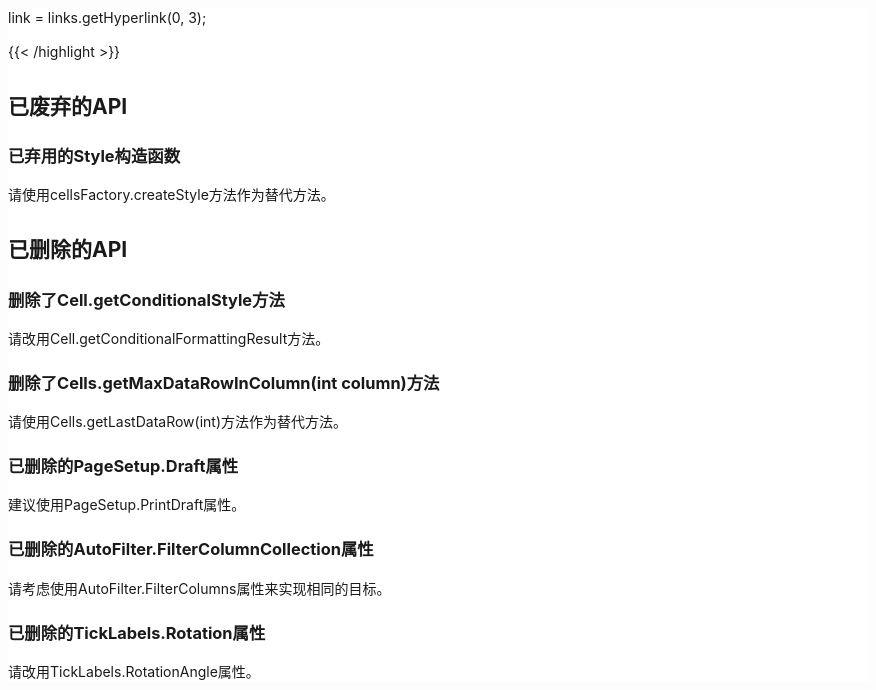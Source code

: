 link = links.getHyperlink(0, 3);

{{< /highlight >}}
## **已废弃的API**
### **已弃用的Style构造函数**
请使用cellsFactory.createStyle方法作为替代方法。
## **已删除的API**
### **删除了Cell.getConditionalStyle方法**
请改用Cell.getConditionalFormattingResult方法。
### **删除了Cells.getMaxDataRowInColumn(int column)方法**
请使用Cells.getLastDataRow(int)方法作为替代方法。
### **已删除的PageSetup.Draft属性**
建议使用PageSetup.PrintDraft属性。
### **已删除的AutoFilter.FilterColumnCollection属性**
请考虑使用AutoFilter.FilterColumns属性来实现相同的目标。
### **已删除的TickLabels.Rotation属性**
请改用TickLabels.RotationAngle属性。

### DIRECTIONS
Copy the entire listing exactly but skip the pictures.

### EXPECTED OUTPUT
Source code

: link = links.getHyperlink(0, 3);

{{< /highlight >}}
## **已废弃的API**
### **已弃用的Style构造函数**
请使用cellsFactory.createStyle方法作为替代方法。
## **已删除的API**
### **删除了Cell.getConditionalStyle方法**
请改用Cell.getConditionalFormattingResult方法。
### **删除了Cells.getMaxDataRowInColumn(int column)方法**
请使用Cells.getLastDataRow(int)方法作为替代方法。
### **已删除的PageSetup.Draft属性**
建议使用PageSetup.PrintDraft属性。
### **已删除的AutoFilter.FilterColumnCollection属性**
请考虑使用AutoFilter.FilterColumns属性来实现相同的目标。
### **已删除的TickLabels.Rotation属性**
请改用TickLabels.RotationAngle属性。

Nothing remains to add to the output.